* _ASSIGNMENT_: Reading the records beneath this task, work out how many lines contain the word "Keep" and reply with only that number.

DATA RECORDS START

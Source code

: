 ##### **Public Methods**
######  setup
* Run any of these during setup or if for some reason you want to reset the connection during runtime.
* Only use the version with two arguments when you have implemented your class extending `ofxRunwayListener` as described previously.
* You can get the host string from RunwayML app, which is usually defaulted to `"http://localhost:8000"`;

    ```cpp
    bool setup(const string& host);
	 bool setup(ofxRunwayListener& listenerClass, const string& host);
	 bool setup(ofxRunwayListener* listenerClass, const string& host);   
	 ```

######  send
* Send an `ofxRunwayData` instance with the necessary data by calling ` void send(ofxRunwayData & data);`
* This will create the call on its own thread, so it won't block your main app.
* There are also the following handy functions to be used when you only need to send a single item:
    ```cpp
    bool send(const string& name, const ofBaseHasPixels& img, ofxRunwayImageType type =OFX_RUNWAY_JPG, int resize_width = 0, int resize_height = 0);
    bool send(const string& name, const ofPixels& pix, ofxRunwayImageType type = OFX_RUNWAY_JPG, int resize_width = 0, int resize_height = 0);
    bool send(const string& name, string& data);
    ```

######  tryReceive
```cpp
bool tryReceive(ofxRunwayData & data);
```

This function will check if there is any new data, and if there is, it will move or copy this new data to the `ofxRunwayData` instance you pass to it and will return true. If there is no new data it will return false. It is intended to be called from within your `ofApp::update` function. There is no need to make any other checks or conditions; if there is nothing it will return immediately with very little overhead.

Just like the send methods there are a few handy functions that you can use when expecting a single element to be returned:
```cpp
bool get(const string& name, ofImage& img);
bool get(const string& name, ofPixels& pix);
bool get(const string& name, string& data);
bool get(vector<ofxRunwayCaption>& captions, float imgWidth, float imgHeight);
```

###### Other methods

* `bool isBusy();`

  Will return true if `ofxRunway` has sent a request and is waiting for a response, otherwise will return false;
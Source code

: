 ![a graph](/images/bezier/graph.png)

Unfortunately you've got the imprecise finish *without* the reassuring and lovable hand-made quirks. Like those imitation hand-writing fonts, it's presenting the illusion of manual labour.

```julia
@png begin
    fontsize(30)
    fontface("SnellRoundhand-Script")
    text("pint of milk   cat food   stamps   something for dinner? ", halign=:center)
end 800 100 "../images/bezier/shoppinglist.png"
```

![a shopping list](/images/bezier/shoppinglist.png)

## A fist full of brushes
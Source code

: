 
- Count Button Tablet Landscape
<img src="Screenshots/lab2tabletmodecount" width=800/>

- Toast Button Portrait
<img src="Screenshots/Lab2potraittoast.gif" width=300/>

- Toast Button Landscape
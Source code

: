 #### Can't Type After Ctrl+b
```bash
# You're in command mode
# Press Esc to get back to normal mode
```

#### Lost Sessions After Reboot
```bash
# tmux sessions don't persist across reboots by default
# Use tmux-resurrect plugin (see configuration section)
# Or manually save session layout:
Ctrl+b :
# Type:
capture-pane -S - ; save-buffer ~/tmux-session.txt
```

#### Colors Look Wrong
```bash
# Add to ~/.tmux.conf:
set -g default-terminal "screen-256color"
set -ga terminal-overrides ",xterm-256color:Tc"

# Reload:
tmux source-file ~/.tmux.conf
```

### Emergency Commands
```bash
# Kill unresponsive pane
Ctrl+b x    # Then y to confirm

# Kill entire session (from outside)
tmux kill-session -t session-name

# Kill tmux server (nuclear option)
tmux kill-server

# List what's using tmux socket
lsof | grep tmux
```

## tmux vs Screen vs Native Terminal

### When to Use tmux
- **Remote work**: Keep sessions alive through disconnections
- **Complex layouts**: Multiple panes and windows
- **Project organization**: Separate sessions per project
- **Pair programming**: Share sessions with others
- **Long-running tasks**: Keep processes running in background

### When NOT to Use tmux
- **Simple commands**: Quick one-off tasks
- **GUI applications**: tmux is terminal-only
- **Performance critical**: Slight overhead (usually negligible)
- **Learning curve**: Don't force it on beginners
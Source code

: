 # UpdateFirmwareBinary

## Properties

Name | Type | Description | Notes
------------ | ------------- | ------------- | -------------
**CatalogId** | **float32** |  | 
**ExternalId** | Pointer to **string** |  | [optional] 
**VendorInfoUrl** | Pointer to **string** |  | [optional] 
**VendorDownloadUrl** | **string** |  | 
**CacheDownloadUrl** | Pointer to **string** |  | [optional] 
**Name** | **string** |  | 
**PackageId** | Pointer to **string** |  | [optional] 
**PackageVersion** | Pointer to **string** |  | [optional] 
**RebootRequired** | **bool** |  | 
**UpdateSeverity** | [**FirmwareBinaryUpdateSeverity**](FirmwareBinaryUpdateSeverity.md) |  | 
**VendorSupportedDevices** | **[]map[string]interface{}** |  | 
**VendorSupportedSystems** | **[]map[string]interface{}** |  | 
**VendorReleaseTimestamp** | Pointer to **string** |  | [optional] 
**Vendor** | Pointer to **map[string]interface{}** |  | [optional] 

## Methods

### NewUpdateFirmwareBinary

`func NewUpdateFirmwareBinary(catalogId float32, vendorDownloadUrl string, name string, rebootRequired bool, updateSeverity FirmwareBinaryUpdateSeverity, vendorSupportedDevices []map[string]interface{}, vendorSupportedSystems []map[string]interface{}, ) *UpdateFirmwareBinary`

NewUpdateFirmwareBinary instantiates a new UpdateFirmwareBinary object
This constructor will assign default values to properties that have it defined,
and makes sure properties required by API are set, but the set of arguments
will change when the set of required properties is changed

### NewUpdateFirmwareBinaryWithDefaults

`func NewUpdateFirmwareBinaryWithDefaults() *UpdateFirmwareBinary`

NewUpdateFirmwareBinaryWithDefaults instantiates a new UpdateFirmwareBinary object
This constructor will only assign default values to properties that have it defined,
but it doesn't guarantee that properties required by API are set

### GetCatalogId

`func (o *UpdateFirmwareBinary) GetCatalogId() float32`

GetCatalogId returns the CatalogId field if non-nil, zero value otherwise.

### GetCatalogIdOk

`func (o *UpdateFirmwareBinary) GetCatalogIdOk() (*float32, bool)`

DATA RECORDS END

* _RESPONSE TO THE TASK_: 2